Незаметно для себя я оказался у вокзала, который еще несколько часов назад вызвал во мне такое отвращение. Серая коробка обшарпанного задания в сумраке казалась еще более ветхой. «Где я был все это время? Неужели просто бродил, пока не встретил убитую собаку?» Это было конечно странно. На вокзале никого не было, все уже давно разъехались. Все уже давно уехали куда-то. Навсегда. И только я остался. Надо было возвращаться домой. Надо было...

 

 

СТУК

 

Меня уже давно преследовал этот звук, проникавший в мою квартиру откуда-то с верхних или с нижних этажей. Самое досадное было то, что нельзя было точно определить, откуда он, да и сама природа этого звука, отдаленно напоминающего стук, тоже была неясной.

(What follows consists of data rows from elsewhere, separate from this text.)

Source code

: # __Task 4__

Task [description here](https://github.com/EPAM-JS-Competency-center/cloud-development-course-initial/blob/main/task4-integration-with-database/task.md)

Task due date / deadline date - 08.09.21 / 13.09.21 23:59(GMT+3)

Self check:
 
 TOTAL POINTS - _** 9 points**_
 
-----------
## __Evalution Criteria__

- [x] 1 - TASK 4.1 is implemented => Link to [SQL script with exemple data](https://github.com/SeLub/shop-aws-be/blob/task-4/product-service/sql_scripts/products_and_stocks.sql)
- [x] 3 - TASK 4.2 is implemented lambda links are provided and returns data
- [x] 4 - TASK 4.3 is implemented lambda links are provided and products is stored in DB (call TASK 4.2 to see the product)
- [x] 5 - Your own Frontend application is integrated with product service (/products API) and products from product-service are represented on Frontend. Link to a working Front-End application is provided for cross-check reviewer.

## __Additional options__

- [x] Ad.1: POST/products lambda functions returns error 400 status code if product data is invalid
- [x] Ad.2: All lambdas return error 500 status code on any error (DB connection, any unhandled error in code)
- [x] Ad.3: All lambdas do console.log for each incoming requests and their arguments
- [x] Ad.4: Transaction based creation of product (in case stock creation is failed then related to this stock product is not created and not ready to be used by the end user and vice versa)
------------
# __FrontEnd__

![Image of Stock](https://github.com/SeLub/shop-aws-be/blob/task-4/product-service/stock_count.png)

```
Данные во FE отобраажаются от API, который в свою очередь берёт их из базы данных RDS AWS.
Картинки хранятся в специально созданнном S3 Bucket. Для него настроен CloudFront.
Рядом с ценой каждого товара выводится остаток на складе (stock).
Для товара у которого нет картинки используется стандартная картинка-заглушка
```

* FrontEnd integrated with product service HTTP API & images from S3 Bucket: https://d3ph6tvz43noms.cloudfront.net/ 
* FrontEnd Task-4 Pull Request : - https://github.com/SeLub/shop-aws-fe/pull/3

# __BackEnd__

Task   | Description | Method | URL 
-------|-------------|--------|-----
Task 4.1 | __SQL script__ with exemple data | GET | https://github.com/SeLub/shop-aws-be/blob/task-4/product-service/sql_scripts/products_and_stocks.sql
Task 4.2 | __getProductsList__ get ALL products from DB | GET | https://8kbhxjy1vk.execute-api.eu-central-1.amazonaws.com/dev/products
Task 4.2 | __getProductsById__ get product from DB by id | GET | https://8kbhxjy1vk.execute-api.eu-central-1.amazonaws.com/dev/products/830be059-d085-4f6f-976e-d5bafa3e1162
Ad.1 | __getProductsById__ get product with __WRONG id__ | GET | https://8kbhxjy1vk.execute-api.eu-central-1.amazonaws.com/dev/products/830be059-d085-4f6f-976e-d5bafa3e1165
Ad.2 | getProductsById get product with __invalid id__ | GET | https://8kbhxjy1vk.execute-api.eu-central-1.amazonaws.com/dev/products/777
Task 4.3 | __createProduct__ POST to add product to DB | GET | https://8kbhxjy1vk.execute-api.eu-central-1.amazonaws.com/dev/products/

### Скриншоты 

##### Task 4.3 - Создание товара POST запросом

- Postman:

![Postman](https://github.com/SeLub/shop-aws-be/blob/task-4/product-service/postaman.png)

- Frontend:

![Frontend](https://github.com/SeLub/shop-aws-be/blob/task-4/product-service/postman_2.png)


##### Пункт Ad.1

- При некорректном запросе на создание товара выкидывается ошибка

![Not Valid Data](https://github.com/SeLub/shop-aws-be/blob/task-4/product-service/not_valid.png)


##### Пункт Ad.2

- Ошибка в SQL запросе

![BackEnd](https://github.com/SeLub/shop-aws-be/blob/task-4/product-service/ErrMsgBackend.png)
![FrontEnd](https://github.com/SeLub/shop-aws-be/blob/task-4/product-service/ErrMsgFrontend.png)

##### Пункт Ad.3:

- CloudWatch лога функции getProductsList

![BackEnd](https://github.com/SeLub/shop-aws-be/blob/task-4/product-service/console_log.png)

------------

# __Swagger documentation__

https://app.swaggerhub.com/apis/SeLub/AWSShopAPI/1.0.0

Стук это, или мерная глухая дробь, или еще что-то, было непонятно. Он раздавался исключительно в дневные часы, где-то между двумя и тремя, как раз во время наибольшего затишья в доме. Полной тишины, конечно, никогда нет в доме, нет ее и в природе, и во всем мире, но все же именно в этот промежуток времени навязчивый гул жизни отступает, давая место пускай кратковременному, но такому сладостному покою. Кому же понадобилось выстукивать странный марш с таким назойливым постоянством?

В тот период я как раз болел; недуг был незначительным, но навязчивым и длительным, и поэтому мне пришлось безвылазно находиться в своей квартире, замурованным в ее четырех стенах. Иногда я развлекался тем, что подходил к окну и подолгу всматривался в суету внешней жизни с ее раз и навсегда заведенным порядком. Сколько нелепостей открывается в действиях людей, если смотреть на них свысока, с одиннадцатиэтажного птичьего полета. Иной раз и птица какая-нибудь пролетит совсем близко от окна, так близко, что замечаешь ее внимательно-настороженный и в то же время совершенно пустой и безразличный взгляд. И вот в это время мне и пришлось столкнуться один на один с этим, как оказалось, совсем-совсем необычным явлением. То, с чем мне пришлось столкнуться, когда я все-таки раскрыл тайну этого звука, не имело никакого потустороннего характера, но его посюсторонние свойства выходили за пределы понимания, и думаю, не только моего.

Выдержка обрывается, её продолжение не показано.